The other matter I wish to mention is that the applicant in this matter is the father of the debtor's former wife and that, although the debtor and his wife have been divorced, proceedings are still current in the Family Court concerning their financial affairs. The reason which has moved me to agree to the adjournment of the petition is principally because of the relationship or former relationship of the two parties, that is to say, father-in-law and son-in-law. If the applicant had been what I might describe as a more arm's length creditor I think my inclination would have been to order that the petition proceed today.
It remains to deal with the question of costs. It seems to me that the applicant has made out an unanswerable case for an order for the costs of the proceedings incurred up to today. This morning the debtor's solicitor announced that his client was prepared to put aside the existing composition but wanted an opportunity of seeing whether he could not induce his creditors to agree to another one. The day proceeded with the completion of the cross-examination of Mrs. Higson, who had been partly cross-examined when the matter was adjourned on the last occasion, with evidence from the debtor as to his current financial situation, and why it would be beneficial for the applicant and other creditors to accept a further composition rather than to make him bankrupt, as well as with submissions by counsel.
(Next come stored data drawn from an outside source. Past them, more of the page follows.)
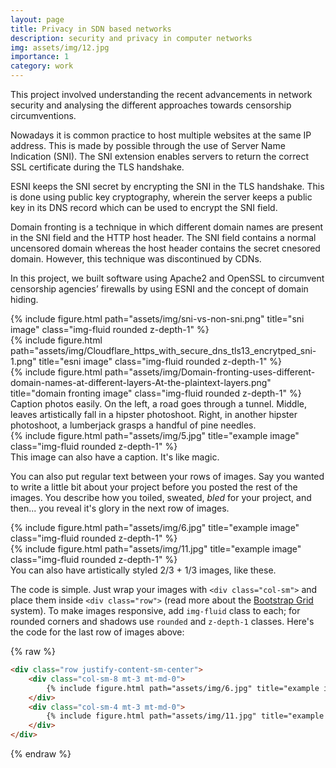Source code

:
 ```yaml
---
layout: page
title: Privacy in SDN based networks
description: security and privacy in computer networks
img: assets/img/12.jpg
importance: 1
category: work
---
```


This project involved understanding the recent advancements in network security and analysing the different approaches towards censorship circumventions.

Nowadays it is common practice to host multiple websites at the same IP address. This is made by possible through the use of Server Name Indication (SNI). The SNI extension enables servers to return the correct SSL certificate during the TLS handshake. 

ESNI keeps the SNI secret by encrypting the SNI in the TLS handshake. This is done using public key cryptography, wherein the server keeps a public key in its DNS record which can be used to encrypt the SNI field. 

Domain fronting is a technique in which different domain names are present in the SNI field and the HTTP host header. The SNI field contains a normal uncensored domain whereas the host header contains the secret cnesored domain. However, this technique was discontinued by CDNs.

In this project, we built software using Apache2 and OpenSSL to circumvent censorship agencies’ firewalls by using ESNI and the concept of domain hiding.

<div class="row">
    <div class="col-sm mt-3 mt-md-0">
        {% include figure.html path="assets/img/sni-vs-non-sni.png" title="sni image" class="img-fluid rounded z-depth-1" %}
    </div>
    <div class="col-sm mt-3 mt-md-0">
        {% include figure.html path="assets/img/Cloudflare_https_with_secure_dns_tls13_encrytped_sni-1.png" title="esni image" class="img-fluid rounded z-depth-1" %}
    </div>
    <div class="col-sm mt-3 mt-md-0">
        {% include figure.html path="assets/img/Domain-fronting-uses-different-domain-names-at-different-layers-At-the-plaintext-layers.png" title="domain fronting image" class="img-fluid rounded z-depth-1" %}
    </div>
</div>
<div class="caption">
    Caption photos easily. On the left, a road goes through a tunnel. Middle, leaves artistically fall in a hipster photoshoot. Right, in another hipster photoshoot, a lumberjack grasps a handful of pine needles.
</div>
<div class="row">
    <div class="col-sm mt-3 mt-md-0">
        {% include figure.html path="assets/img/5.jpg" title="example image" class="img-fluid rounded z-depth-1" %}
    </div>
</div>
<div class="caption">
    This image can also have a caption. It's like magic.
</div>

You can also put regular text between your rows of images.
Say you wanted to write a little bit about your project before you posted the rest of the images.
You describe how you toiled, sweated, *bled* for your project, and then... you reveal it's glory in the next row of images.


<div class="row justify-content-sm-center">
    <div class="col-sm-8 mt-3 mt-md-0">
        {% include figure.html path="assets/img/6.jpg" title="example image" class="img-fluid rounded z-depth-1" %}
    </div>
    <div class="col-sm-4 mt-3 mt-md-0">
        {% include figure.html path="assets/img/11.jpg" title="example image" class="img-fluid rounded z-depth-1" %}
    </div>
</div>
<div class="caption">
    You can also have artistically styled 2/3 + 1/3 images, like these.
</div>


The code is simple.
Just wrap your images with `<div class="col-sm">` and place them inside `<div class="row">` (read more about the <a href="https://getbootstrap.com/docs/4.4/layout/grid/">Bootstrap Grid</a> system).
To make images responsive, add `img-fluid` class to each; for rounded corners and shadows use `rounded` and `z-depth-1` classes.
Here's the code for the last row of images above:

{% raw %}
```html
<div class="row justify-content-sm-center">
    <div class="col-sm-8 mt-3 mt-md-0">
        {% include figure.html path="assets/img/6.jpg" title="example image" class="img-fluid rounded z-depth-1" %}
    </div>
    <div class="col-sm-4 mt-3 mt-md-0">
        {% include figure.html path="assets/img/11.jpg" title="example image" class="img-fluid rounded z-depth-1" %}
    </div>
</div>
```
{% endraw %}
The debtor's solicitor has pressed upon me that I should not in those circumstances include in the order for costs which I propose to make any order as to the costs of today. But the course proposed on behalf of the debtor this morning was not previously notified to the applicant or his legal advisers and it seems to me to have been reasonable for the applicant to proceed as he did in order to test what it was that the debtor was proposing, particularly bearing in mind the way in which he has conducted himself in the past.
In those circumstances I propose to make an order that the debtor pay the entirety of the applicant's costs of the application.
The orders I make then in matter number W 187/85X are:-
1. I make an order declaring the deed of composition referred to in the application to be void.
2. I order the respondent to the application to pay the applicant's costs thereof.
In matter P 571 of 1985, upon the debtor giving the following undertakings to the Court:-
(a) that he will not, without the leave of the Court, during the period of the adjournment of the petition, sell, transfer or otherwise deal with any property or any interest in property otherwise than in the ordinary course of the business of Mount Pleasant Piggeries conducted by the debtor at Thirlmere, N.S.W.;
(b) that in the event that he wishes to have his affairs administered pursuant to the provisions of Part X of the Bankruptcy Act 1966:-
(i) he sign an authority pursuant to s. 188 on or before 16 December 1985;
(ii) in the event of such authority being signed he provide to his controlling trustee copies of the affidavits, transcript, reasons for judgment and order in matter number W 187/85X;
(iii) he send to each of his creditors on or before 20 December 1985 a copy of the reasons for judgment and a copy of the order in matter number W 187/85X;
the petition is stood over to 7 February 1986 at 9.30 a.m. There will be liberty to restore it to the list on three days' notice. Costs are reserved.